These Deauville scores based on PET scan alone are now backed up by QPET scans that quantify the SUV update (measuring cancerous activity) - the 2 assessments together are more accurate.
Pediatric HL cure rates are slightly better than for adults, but not by much (approx. 10%).
There is a lot of concern about secondary cancer (Solid Tumours) following Radiotherapy, and specifically and naturally for younger patients, due to this 20-year delay in effect.
.In retrospectively studying pediatric HL patients since the 1980s, they know that 5.7% have a cancerous tumour after 20 years, 11% at 22 years, 25% after 30 years. After that, they do not really know yet I guess, but I think you might want to consider how old you will be in 30 years time? Forgive me if that sounds patronising or flippant. In that way, perhaps you can weigh up a worse-case scenario? Having said that - even then, the rate is 25%, so 75% won't get these issues it seems. One might well feel it is a calculated gamble well worth taking. Of course discuss this with professionals. Just throwing some thoughts into the equation, utilising evidence from pediatric HL trials.
Radiologists now counter this concern by stating that less radiotherapy and more targeted radiotherapy is given, and that this will result in less cancerous tumours in the future, but no one really knows.
i think you need to rely on your experts, plus remember that cancer treatments (for any possible future cancer risks) are improving vastly all the time. Not necessarily affordable unless a plea is made by both patients and experts (which is what happened in daughter’s case, it was her doing that helped get Brentuximab approved.)
yes, it’s always useful to research (and yes, I did for daughter which enabled me to talk sensibly with her Professor) but in the end, they are the experts in yheir field.
Yes without any shadow of doubt, you should always unequivocally discuss these issues with experts. The assessments cannot ever be made by lay people like us patients, because your circumstances are always going to be very individual.

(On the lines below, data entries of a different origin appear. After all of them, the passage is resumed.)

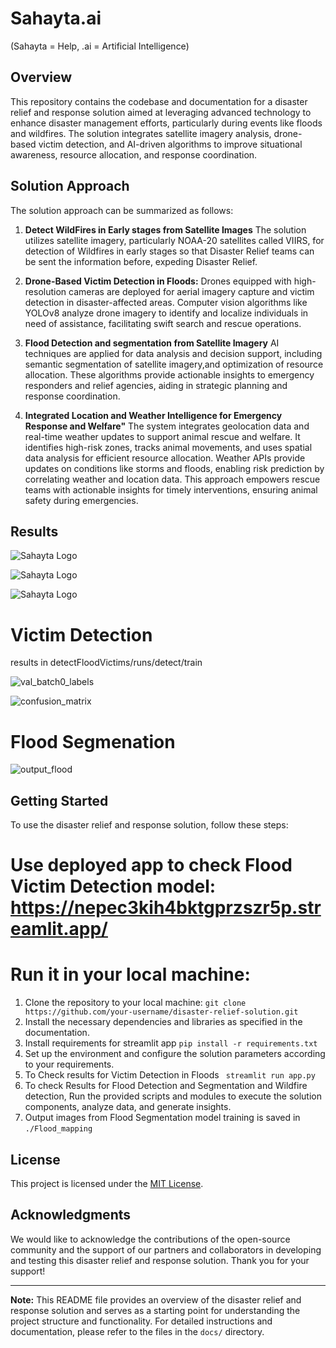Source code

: # Sahayta.ai 
(Sahayta = Help, .ai = Artificial Intelligence)

## Overview
This repository contains the codebase and documentation for a disaster relief and response solution aimed at leveraging advanced technology to enhance disaster management efforts, particularly during events like floods and wildfires. The solution integrates satellite imagery analysis, drone-based victim detection, and AI-driven algorithms to improve situational awareness, resource allocation, and response coordination.

## Solution Approach
The solution approach can be summarized as follows:

1. **Detect WildFires in Early stages from Satellite Images** The solution utilizes satellite imagery, particularly NOAA-20 satellites called VIIRS, for detection of Wildfires in early stages so that Disaster Relief teams can be sent the information before, expeding Disaster Relief.

2. **Drone-Based Victim Detection in Floods:** Drones equipped with high-resolution cameras are deployed for aerial imagery capture and victim detection in disaster-affected areas. Computer vision algorithms like YOLOv8 analyze drone imagery to identify and localize individuals in need of assistance, facilitating swift search and rescue operations.

3. **Flood Detection and segmentation from Satellite Imagery** AI techniques are applied for data analysis and decision support, including semantic segmentation of satellite imagery,and optimization of resource allocation. These algorithms provide actionable insights to emergency responders and relief agencies, aiding in strategic planning and response coordination.

4. **Integrated Location and Weather Intelligence for Emergency Response and Welfare"** The system integrates geolocation data and real-time weather updates to support animal rescue and welfare. It identifies high-risk zones, tracks animal movements, and uses spatial data analysis for efficient resource allocation. Weather APIs provide updates on conditions like storms and floods, enabling risk prediction by correlating weather and location data. This approach empowers rescue teams with actionable insights for timely interventions, ensuring animal safety during emergencies.


## Results
![Sahayta Logo](assets/output/output.png)

![Sahayta Logo](assets/output/output2.png)

![Sahayta Logo](assets/output/output3.png)
# Victim Detection 
results in detectFloodVictims/runs/detect/train

![val_batch0_labels](detectFloodVictims/runs/detect/train/confusion_matrix_normalized.png)

![confusion_matrix](assets/wildfire/confusion_mat.png)

# Flood Segmenation

![output_flood](detectWildFire/results.png)

## Getting Started
To use the disaster relief and response solution, follow these steps:
# Use deployed app to check Flood Victim Detection model: https://nepec3kih4bktgprzszr5p.streamlit.app/

# Run it in your local machine:
1. Clone the repository to your local machine: `git clone https://github.com/your-username/disaster-relief-solution.git`
2. Install the necessary dependencies and libraries as specified in the documentation.
3. Install requirements for streamlit app
`pip install -r requirements.txt`
4. Set up the environment and configure the solution parameters according to your requirements.
5. To Check results for Victim Detection in Floods
` streamlit run app.py`
6. To check Results for Flood Detection and Segmentation and Wildfire detection, Run the provided scripts and modules to execute the solution components, analyze data, and generate insights.
7. Output images from Flood Segmentation model training is saved in `./Flood_mapping` 

## License
This project is licensed under the [MIT License](LICENSE).

## Acknowledgments
We would like to acknowledge the contributions of the open-source community and the support of our partners and collaborators in developing and testing this disaster relief and response solution. Thank you for your support!

---
**Note:** This README file provides an overview of the disaster relief and response solution and serves as a starting point for understanding the project structure and functionality. For detailed instructions and documentation, please refer to the files in the `docs/` directory.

It is an absolute minefield, the interpretation of Deauville scores as well as whether to go for radiation. Just sharing the latest research into the risks with radiation. I discussed this with my sons oncologist too.
Sorry if it seemed like I inferred that people could make their own minds up without listening very closely to the views of their support team, that should never be the case.
My son has been told his Negative interim-PET score was D2, on the Deauville scale.
Does this mean he has had Complete Metabolic Response at this stage?
Confused. I understand why specialists are reluctant to say that it is CR, but I thought 1-2 were definitely considered that, as well a increasing opinion that 3 also very likely means that too?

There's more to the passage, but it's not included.